§ **Material to process**:
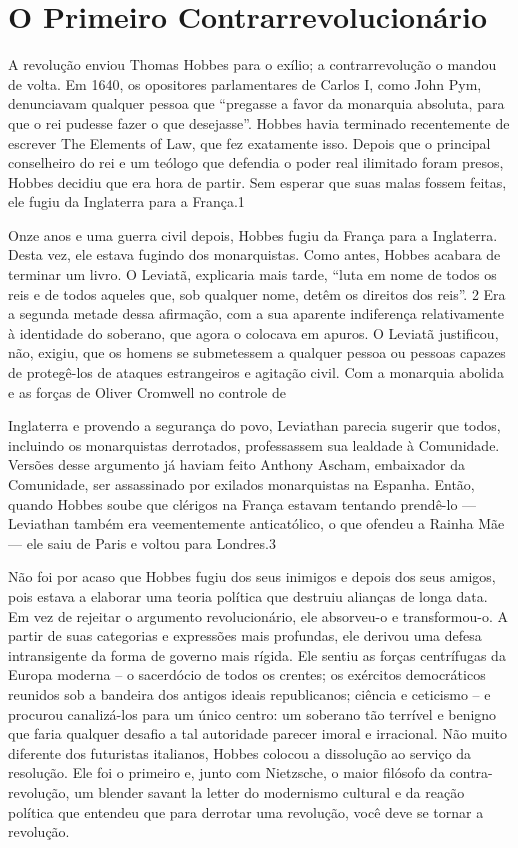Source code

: \chapter{O Primeiro Contrarrevolucionário}\label{O Primeiro Contrarrevolucionário}
 \par 
A revolução enviou Thomas Hobbes para o exílio; a contrarrevolução o mandou de volta. Em 1640, os opositores parlamentares de Carlos I, como John Pym, denunciavam qualquer pessoa que “pregasse a favor da monarquia absoluta, para que o rei pudesse fazer o que desejasse”. Hobbes havia terminado recentemente de escrever The Elements of Law, que fez exatamente isso. Depois que o principal conselheiro do rei e um teólogo que defendia o poder real ilimitado foram presos, Hobbes decidiu que era hora de partir. Sem esperar que suas malas fossem feitas, ele fugiu da Inglaterra para a França.{\color{blue}1}
 \par 
Onze anos e uma guerra civil depois, Hobbes fugiu da França para a Inglaterra. Desta vez, ele estava fugindo dos monarquistas. Como antes, Hobbes acabara de terminar um livro. O Leviatã, explicaria mais tarde, “luta em nome de todos os reis e de todos aqueles que, sob qualquer nome, detêm os direitos dos reis”. {\color{blue}2} Era a segunda metade dessa afirmação, com a sua aparente indiferença relativamente à identidade do soberano, que agora o colocava em apuros. O Leviatã justificou, não, exigiu, que os homens se submetessem a qualquer pessoa ou pessoas capazes de protegê-los de ataques estrangeiros e agitação civil. Com a monarquia abolida e as forças de Oliver Cromwell no controle de
 \par 
Inglaterra e provendo a segurança do povo, Leviathan parecia sugerir que todos, incluindo os monarquistas derrotados, professassem sua lealdade à Comunidade. Versões desse argumento já haviam feito Anthony Ascham, embaixador da Comunidade, ser assassinado por exilados monarquistas na Espanha. Então, quando Hobbes soube que clérigos na França estavam tentando prendê-lo — Leviathan também era veementemente anticatólico, o que ofendeu a Rainha Mãe — ele saiu de Paris e voltou para Londres.{\color{blue}3}
 \par 
Não foi por acaso que Hobbes fugiu dos seus inimigos e depois dos seus amigos, pois estava a elaborar uma teoria política que destruiu alianças de longa data. Em vez de rejeitar o argumento revolucionário, ele absorveu-o e transformou-o. A partir de suas categorias e expressões mais profundas, ele derivou uma defesa intransigente da forma de governo mais rígida. Ele sentiu as forças centrífugas da Europa moderna – o sacerdócio de todos os crentes; os exércitos democráticos reunidos sob a bandeira dos antigos ideais republicanos; ciência e ceticismo – e procurou canalizá-los para um único centro: um soberano tão terrível e benigno que faria qualquer desafio a tal autoridade parecer imoral e irracional. Não muito diferente dos futuristas italianos, Hobbes colocou a dissolução ao serviço da resolução. Ele foi o primeiro e, junto com Nietzsche, o maior filósofo da contra-revolução, um blender savant la letter do modernismo cultural e da reação política que entendeu que para derrotar uma revolução, você deve se tornar a revolução.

§ **Work order**: With the pictures removed, return the data above word for word.

§ **Written reply**:
Source code

: \chapter{O Primeiro Contrarrevolucionário}\label{O Primeiro Contrarrevolucionário}
 \par 
A revolução enviou Thomas Hobbes para o exílio; a contrarrevolução o mandou de volta. Em 1640, os opositores parlamentares de Carlos I, como John Pym, denunciavam qualquer pessoa que “pregasse a favor da monarquia absoluta, para que o rei pudesse fazer o que desejasse”. Hobbes havia terminado recentemente de escrever The Elements of Law, que fez exatamente isso. Depois que o principal conselheiro do rei e um teólogo que defendia o poder real ilimitado foram presos, Hobbes decidiu que era hora de partir. Sem esperar que suas malas fossem feitas, ele fugiu da Inglaterra para a França.{\color{blue}1}
 \par 
Onze anos e uma guerra civil depois, Hobbes fugiu da França para a Inglaterra. Desta vez, ele estava fugindo dos monarquistas. Como antes, Hobbes acabara de terminar um livro. O Leviatã, explicaria mais tarde, “luta em nome de todos os reis e de todos aqueles que, sob qualquer nome, detêm os direitos dos reis”. {\color{blue}2} Era a segunda metade dessa afirmação, com a sua aparente indiferença relativamente à identidade do soberano, que agora o colocava em apuros. O Leviatã justificou, não, exigiu, que os homens se submetessem a qualquer pessoa ou pessoas capazes de protegê-los de ataques estrangeiros e agitação civil. Com a monarquia abolida e as forças de Oliver Cromwell no controle de
 \par 
Inglaterra e provendo a segurança do povo, Leviathan parecia sugerir que todos, incluindo os monarquistas derrotados, professassem sua lealdade à Comunidade. Versões desse argumento já haviam feito Anthony Ascham, embaixador da Comunidade, ser assassinado por exilados monarquistas na Espanha. Então, quando Hobbes soube que clérigos na França estavam tentando prendê-lo — Leviathan também era veementemente anticatólico, o que ofendeu a Rainha Mãe — ele saiu de Paris e voltou para Londres.{\color{blue}3}
 \par 
Não foi por acaso que Hobbes fugiu dos seus inimigos e depois dos seus amigos, pois estava a elaborar uma teoria política que destruiu alianças de longa data. Em vez de rejeitar o argumento revolucionário, ele absorveu-o e transformou-o. A partir de suas categorias e expressões mais profundas, ele derivou uma defesa intransigente da forma de governo mais rígida. Ele sentiu as forças centrífugas da Europa moderna – o sacerdócio de todos os crentes; os exércitos democráticos reunidos sob a bandeira dos antigos ideais republicanos; ciência e ceticismo – e procurou canalizá-los para um único centro: um soberano tão terrível e benigno que faria qualquer desafio a tal autoridade parecer imoral e irracional. Não muito diferente dos futuristas italianos, Hobbes colocou a dissolução ao serviço da resolução. Ele foi o primeiro e, junto com Nietzsche, o maior filósofo da contra-revolução, um blender savant la letter do modernismo cultural e da reação política que entendeu que para derrotar uma revolução, você deve se tornar a revolução.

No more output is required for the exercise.